TASK TO CARRY OUT — Find the string "texttt" in the material. Copy every line that has it.

[[ RAW DATA, beginning ]]

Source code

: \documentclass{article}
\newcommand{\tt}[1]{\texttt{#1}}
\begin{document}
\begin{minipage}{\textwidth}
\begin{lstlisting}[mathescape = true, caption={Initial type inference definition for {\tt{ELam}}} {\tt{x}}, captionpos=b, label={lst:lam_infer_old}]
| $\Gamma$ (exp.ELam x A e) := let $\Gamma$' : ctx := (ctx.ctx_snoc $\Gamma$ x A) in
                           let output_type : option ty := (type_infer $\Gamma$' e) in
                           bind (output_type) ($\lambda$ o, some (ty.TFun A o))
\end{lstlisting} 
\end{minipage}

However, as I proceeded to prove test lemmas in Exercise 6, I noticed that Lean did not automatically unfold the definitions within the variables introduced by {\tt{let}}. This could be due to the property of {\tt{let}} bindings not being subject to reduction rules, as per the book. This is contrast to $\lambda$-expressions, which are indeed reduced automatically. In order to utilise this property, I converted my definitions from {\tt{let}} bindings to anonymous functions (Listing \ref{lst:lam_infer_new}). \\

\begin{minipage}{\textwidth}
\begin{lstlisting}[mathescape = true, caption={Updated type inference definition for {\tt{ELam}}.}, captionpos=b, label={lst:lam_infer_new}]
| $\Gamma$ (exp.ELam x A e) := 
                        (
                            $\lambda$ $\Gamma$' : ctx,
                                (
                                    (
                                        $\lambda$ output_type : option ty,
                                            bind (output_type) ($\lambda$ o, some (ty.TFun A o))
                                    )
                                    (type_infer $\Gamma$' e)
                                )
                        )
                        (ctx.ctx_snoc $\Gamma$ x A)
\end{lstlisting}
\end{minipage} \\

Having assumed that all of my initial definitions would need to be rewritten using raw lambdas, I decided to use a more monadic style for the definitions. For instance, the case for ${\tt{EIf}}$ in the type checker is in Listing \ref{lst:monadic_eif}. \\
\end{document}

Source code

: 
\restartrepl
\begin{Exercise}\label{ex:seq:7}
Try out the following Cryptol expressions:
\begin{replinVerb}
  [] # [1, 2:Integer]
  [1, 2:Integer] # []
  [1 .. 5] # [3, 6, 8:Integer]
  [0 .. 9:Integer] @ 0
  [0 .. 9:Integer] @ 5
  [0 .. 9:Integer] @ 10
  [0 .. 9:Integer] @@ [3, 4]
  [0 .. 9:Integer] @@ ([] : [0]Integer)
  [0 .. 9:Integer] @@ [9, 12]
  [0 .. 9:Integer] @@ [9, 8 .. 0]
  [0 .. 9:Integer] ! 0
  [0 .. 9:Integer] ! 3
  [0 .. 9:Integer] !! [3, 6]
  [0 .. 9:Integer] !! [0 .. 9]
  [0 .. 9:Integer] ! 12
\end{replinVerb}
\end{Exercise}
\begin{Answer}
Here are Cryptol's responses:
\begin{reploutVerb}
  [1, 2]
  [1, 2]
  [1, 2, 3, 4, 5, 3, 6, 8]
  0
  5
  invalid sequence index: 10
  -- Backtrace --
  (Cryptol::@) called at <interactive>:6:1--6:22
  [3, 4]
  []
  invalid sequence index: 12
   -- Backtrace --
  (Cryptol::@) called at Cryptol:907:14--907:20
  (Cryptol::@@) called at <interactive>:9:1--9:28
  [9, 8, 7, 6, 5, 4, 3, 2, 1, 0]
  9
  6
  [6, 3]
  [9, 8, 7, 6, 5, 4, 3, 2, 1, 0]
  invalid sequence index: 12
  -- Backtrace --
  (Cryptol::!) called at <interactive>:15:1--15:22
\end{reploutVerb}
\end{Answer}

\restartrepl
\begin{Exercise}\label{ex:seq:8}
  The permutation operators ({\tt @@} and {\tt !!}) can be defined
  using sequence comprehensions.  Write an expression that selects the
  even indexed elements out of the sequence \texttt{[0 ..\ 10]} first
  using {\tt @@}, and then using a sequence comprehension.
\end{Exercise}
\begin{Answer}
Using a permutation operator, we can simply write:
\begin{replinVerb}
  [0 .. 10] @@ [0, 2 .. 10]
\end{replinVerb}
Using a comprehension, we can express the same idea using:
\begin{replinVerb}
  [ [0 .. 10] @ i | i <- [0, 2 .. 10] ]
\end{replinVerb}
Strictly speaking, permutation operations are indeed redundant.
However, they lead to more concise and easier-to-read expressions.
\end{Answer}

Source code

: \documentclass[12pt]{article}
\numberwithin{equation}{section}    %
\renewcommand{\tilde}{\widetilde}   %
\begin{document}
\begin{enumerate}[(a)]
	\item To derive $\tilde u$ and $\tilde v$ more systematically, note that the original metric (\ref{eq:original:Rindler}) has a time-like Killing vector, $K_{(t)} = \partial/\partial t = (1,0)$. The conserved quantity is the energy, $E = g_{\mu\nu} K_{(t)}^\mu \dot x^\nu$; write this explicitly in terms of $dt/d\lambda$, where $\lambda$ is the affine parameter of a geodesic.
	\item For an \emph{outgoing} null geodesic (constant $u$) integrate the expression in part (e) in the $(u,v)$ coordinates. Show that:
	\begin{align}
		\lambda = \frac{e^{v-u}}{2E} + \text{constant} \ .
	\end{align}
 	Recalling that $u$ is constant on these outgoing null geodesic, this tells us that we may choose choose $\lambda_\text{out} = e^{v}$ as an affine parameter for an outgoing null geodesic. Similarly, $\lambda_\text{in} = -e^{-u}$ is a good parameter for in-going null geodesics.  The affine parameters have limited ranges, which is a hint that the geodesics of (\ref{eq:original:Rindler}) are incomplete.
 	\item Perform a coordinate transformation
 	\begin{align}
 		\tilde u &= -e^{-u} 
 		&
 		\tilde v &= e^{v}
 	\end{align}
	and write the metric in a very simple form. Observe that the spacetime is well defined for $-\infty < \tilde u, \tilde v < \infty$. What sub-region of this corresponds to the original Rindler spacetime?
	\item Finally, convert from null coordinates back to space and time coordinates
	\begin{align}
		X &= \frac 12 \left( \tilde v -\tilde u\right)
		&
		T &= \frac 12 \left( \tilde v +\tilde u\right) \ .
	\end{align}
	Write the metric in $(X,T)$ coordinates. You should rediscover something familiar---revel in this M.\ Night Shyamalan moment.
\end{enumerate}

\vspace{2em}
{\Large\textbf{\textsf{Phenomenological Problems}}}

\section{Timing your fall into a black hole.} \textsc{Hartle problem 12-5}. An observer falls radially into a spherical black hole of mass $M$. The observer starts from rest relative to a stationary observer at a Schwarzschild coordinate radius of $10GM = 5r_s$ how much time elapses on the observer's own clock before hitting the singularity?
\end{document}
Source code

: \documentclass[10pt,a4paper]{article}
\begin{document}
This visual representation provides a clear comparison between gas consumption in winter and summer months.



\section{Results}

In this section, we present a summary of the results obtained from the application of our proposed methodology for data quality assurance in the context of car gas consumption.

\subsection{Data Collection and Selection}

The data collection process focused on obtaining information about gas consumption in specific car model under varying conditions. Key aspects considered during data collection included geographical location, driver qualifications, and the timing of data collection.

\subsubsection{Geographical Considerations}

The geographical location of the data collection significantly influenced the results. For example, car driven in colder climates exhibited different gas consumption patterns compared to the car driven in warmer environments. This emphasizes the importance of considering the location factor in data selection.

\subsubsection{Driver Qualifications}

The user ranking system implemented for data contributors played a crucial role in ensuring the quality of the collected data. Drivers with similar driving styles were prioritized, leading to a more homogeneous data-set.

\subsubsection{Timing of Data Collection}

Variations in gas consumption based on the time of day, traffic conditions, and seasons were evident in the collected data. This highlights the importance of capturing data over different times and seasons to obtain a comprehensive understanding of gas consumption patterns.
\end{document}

[[ RAW DATA, end ]]

ANSWER BELOW —
\newcommand{\tt}[1]{\texttt{#1}}
  even indexed elements out of the sequence \texttt{[0 ..\ 10]} first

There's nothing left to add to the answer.